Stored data
↓↓↓
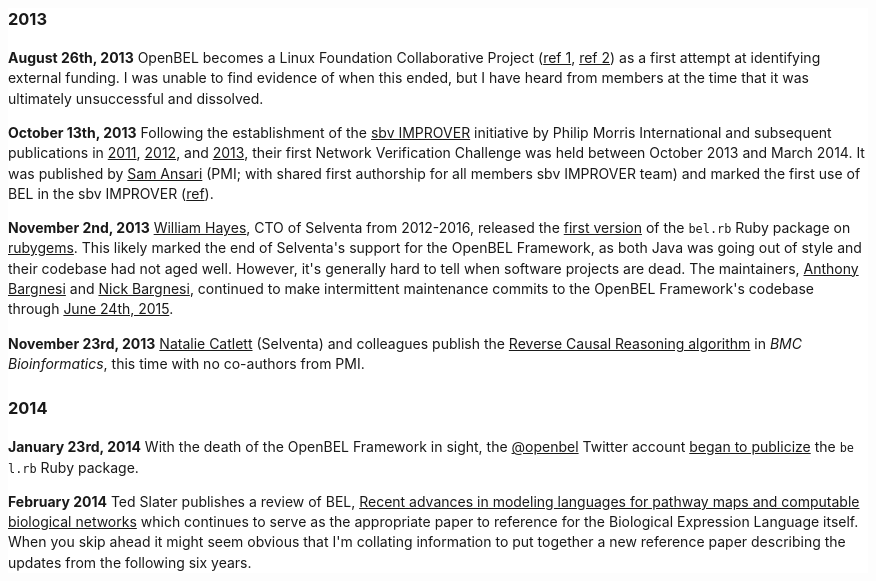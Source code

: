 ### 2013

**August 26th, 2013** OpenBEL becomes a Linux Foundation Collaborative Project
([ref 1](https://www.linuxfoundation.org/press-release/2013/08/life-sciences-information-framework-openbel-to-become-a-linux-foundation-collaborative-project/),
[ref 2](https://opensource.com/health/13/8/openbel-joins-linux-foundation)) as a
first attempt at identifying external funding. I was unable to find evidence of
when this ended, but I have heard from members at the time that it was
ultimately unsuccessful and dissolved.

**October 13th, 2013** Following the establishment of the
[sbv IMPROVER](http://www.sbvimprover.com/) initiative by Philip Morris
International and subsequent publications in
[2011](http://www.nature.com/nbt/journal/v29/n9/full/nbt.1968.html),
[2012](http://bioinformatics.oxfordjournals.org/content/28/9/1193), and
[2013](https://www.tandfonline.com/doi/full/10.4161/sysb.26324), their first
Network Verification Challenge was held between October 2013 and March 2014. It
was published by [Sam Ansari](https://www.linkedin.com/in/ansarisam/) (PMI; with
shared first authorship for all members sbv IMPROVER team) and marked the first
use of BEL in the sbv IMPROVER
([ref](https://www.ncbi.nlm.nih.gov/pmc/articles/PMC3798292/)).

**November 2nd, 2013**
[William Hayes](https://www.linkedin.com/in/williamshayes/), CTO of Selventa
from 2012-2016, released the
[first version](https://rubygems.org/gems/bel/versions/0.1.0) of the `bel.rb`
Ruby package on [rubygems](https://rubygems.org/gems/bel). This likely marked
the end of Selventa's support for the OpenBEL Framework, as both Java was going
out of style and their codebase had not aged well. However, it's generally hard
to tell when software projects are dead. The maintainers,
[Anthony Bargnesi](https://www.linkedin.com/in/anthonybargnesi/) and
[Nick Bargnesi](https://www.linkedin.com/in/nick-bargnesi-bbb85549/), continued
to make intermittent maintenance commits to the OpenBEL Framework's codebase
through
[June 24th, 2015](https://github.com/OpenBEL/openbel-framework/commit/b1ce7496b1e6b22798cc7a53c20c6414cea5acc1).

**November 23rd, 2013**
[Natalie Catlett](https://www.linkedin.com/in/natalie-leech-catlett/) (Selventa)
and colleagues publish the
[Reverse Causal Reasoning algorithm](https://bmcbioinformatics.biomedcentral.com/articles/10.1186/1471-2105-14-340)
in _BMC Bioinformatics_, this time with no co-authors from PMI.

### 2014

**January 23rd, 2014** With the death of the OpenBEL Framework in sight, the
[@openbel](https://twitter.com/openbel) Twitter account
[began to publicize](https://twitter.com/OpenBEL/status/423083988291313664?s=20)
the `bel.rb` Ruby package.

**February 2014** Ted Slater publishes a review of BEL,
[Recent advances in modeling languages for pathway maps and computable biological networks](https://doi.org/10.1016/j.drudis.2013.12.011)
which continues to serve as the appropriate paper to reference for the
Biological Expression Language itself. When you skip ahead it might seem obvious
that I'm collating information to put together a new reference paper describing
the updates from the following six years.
↑↑↑
↓↓↓
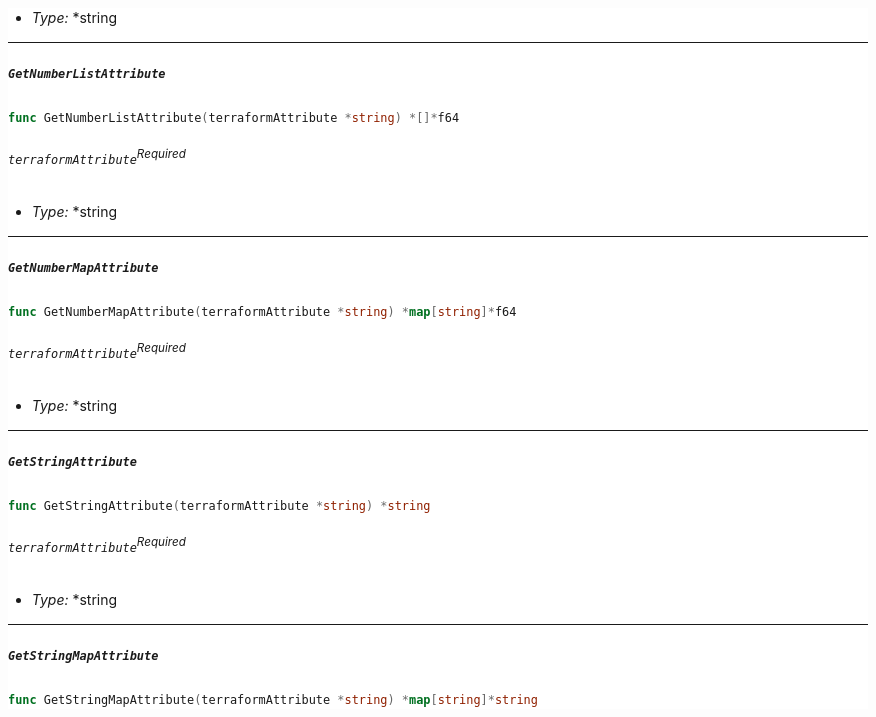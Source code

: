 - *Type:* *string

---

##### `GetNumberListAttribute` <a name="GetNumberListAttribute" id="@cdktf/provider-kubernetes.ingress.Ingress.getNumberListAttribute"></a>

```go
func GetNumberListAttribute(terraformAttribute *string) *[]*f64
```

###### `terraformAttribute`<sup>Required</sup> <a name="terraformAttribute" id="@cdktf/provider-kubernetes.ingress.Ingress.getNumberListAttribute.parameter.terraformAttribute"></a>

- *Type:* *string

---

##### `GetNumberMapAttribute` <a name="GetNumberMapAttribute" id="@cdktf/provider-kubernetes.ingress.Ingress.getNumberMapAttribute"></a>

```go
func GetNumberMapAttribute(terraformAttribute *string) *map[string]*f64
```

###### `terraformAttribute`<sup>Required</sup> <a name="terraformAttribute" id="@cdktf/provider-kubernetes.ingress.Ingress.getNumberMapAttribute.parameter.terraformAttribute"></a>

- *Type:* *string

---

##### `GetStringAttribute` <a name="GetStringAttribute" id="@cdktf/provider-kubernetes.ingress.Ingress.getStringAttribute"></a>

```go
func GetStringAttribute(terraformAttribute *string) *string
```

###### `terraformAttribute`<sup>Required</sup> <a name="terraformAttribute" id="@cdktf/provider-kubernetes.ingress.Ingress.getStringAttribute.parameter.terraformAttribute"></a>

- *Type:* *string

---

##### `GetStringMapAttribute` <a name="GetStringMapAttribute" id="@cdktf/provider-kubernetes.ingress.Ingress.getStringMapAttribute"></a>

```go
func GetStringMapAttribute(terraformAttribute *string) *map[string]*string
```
↑↑↑
↓↓↓
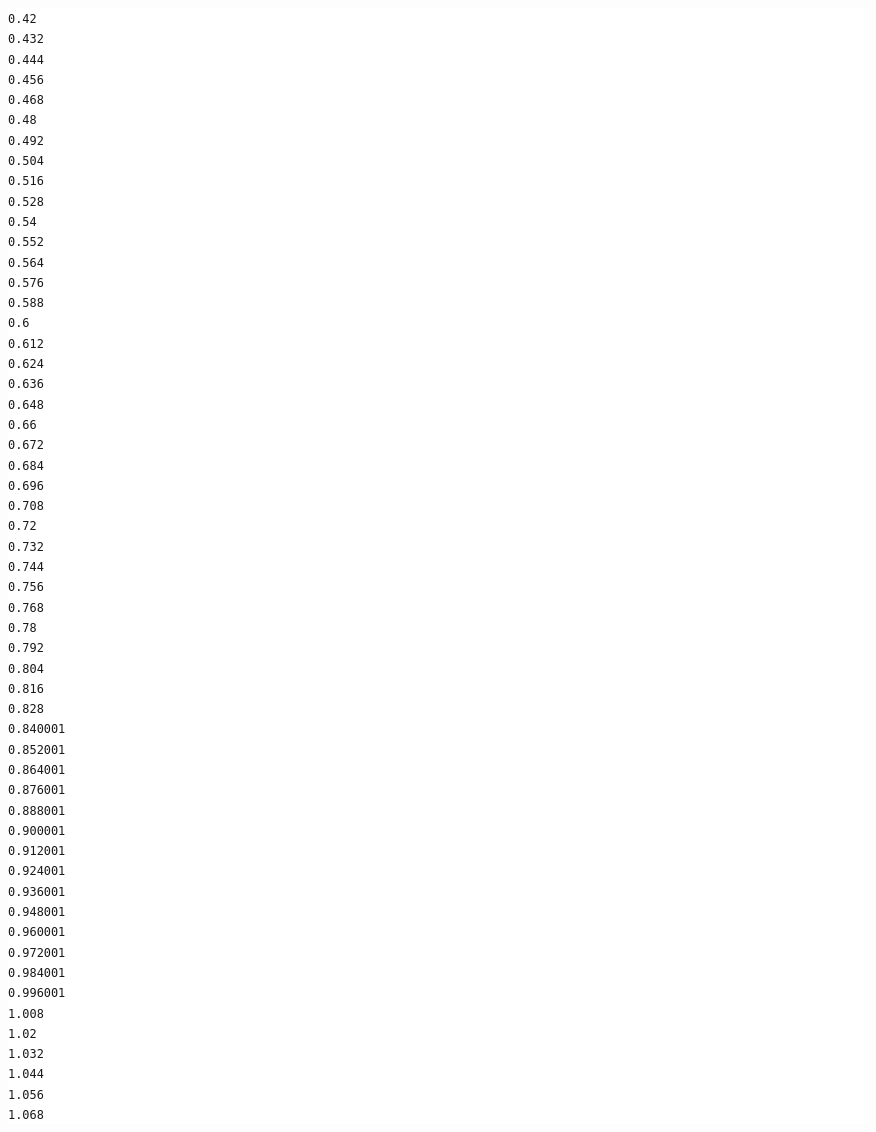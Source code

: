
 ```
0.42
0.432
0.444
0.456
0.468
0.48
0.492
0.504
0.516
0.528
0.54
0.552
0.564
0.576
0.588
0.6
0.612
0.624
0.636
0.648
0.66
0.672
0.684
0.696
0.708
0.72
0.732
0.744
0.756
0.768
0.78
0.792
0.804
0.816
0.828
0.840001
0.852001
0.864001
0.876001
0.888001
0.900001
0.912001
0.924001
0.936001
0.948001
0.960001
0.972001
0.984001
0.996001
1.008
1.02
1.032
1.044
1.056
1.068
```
↑↑↑
| ACTION ITEM |
Using the records above, set down exactly the lines from the one with "Ruby package on" through the one with "to tell when", inclusive, and nothing more.

| TASK OUTPUT |
Ruby package on [rubygems](https://rubygems.org/gems/bel). This likely marked
the end of Selventa's support for the OpenBEL Framework, as both Java was going
out of style and their codebase had not aged well. However, it's generally hard
to tell when software projects are dead. The maintainers,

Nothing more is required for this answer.